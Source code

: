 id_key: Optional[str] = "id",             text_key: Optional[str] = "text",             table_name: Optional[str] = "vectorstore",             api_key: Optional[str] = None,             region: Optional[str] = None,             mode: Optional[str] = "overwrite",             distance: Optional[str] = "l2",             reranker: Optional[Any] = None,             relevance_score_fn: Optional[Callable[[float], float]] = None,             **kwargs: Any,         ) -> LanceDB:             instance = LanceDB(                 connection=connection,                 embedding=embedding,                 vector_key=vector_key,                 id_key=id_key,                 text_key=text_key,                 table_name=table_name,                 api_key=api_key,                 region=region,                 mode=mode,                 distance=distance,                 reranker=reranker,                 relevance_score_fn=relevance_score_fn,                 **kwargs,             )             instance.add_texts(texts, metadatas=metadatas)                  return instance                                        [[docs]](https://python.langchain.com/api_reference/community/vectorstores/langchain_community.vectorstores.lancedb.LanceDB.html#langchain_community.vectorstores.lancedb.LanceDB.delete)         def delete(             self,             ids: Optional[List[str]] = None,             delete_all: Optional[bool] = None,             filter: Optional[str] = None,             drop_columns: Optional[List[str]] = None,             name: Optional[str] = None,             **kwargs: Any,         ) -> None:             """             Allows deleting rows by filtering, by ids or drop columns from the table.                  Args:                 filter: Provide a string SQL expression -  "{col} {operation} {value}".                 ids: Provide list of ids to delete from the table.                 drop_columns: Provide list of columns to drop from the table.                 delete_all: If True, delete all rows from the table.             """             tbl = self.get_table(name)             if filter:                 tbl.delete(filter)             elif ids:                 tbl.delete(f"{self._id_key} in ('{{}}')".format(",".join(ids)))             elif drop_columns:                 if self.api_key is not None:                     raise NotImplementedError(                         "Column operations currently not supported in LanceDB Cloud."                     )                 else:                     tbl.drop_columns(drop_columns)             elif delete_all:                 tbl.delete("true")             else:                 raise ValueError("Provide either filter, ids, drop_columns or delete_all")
--
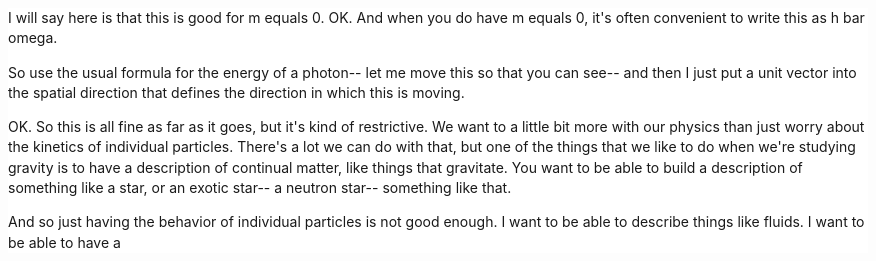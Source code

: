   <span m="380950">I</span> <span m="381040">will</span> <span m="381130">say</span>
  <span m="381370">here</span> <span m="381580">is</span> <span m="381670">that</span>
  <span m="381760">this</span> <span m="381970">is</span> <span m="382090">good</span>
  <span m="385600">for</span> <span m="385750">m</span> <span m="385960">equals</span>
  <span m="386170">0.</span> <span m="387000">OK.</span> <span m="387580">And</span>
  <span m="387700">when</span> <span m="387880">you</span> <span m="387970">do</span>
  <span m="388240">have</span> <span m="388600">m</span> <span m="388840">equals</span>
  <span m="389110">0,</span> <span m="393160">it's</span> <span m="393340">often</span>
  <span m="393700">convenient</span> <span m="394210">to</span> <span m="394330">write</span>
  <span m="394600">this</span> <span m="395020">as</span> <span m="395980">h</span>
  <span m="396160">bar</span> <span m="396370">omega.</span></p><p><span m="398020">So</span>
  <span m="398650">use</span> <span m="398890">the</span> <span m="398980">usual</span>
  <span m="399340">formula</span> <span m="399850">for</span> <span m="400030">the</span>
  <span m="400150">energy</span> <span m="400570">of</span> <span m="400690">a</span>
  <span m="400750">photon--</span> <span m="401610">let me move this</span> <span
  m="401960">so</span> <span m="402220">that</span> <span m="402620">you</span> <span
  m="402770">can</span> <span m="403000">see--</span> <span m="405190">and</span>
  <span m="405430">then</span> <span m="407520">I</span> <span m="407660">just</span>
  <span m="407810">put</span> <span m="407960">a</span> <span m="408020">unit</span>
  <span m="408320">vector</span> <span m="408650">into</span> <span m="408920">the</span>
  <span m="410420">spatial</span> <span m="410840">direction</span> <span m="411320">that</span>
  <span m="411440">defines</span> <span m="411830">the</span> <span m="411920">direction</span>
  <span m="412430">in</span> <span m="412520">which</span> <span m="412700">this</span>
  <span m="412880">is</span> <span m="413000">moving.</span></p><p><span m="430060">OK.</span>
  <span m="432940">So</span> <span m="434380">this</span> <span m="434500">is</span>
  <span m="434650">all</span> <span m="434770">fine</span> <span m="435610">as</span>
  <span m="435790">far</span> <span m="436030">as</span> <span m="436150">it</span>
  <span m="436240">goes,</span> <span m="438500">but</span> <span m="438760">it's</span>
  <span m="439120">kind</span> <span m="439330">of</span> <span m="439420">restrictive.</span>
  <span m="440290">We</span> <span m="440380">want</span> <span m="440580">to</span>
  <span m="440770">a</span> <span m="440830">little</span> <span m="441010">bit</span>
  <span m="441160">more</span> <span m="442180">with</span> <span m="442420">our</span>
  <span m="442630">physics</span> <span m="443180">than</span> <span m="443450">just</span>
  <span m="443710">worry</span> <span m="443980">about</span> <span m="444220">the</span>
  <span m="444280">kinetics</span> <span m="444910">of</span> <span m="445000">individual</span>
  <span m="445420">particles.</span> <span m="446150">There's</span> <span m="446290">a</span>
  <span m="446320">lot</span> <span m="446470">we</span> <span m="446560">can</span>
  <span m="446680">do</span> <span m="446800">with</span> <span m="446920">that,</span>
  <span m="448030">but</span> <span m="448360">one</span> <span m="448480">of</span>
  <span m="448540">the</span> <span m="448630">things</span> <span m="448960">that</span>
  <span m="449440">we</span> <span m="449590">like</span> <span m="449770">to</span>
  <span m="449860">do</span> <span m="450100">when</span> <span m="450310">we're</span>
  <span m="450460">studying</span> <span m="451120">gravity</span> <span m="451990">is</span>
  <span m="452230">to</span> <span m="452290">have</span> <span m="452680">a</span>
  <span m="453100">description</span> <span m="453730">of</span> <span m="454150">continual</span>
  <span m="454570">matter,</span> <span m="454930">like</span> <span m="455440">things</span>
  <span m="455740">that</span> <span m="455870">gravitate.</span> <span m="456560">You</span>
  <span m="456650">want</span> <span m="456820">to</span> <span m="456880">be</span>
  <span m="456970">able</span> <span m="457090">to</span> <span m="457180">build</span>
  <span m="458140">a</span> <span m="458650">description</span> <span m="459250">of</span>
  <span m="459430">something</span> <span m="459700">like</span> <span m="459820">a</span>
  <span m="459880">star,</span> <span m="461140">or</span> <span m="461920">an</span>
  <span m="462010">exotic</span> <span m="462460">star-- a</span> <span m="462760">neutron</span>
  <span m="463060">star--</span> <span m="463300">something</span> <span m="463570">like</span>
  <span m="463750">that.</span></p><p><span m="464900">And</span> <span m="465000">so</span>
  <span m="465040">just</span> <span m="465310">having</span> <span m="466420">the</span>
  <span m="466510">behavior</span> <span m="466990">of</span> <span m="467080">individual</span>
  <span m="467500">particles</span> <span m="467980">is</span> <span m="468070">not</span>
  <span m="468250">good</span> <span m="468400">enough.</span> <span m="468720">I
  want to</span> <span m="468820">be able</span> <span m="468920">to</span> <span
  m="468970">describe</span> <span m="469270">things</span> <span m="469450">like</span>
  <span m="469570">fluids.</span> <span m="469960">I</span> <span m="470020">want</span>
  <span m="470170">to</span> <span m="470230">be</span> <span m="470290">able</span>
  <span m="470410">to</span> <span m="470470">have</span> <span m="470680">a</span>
==
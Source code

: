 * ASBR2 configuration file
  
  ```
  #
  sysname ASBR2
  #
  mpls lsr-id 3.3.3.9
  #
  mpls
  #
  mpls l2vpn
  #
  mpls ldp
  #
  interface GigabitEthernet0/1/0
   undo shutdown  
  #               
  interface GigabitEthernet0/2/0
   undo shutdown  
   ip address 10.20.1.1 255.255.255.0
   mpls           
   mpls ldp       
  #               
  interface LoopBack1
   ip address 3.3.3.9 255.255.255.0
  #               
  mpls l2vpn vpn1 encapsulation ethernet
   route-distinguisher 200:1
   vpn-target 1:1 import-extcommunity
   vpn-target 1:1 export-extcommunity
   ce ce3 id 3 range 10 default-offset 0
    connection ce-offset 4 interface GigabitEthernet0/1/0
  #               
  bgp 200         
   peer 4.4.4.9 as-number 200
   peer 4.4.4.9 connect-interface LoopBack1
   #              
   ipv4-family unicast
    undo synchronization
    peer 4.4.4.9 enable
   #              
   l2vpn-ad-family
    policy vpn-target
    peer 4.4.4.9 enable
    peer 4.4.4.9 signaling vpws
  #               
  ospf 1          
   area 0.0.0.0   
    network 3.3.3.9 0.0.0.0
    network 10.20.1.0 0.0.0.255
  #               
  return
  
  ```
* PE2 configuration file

# [EXERCISE DIRECTIONS]
Scan the material line by line and report each one that contains "network".

# [COMPLETED EXERCISE]
    network 3.3.3.9 0.0.0.0
    network 10.20.1.0 0.0.0.255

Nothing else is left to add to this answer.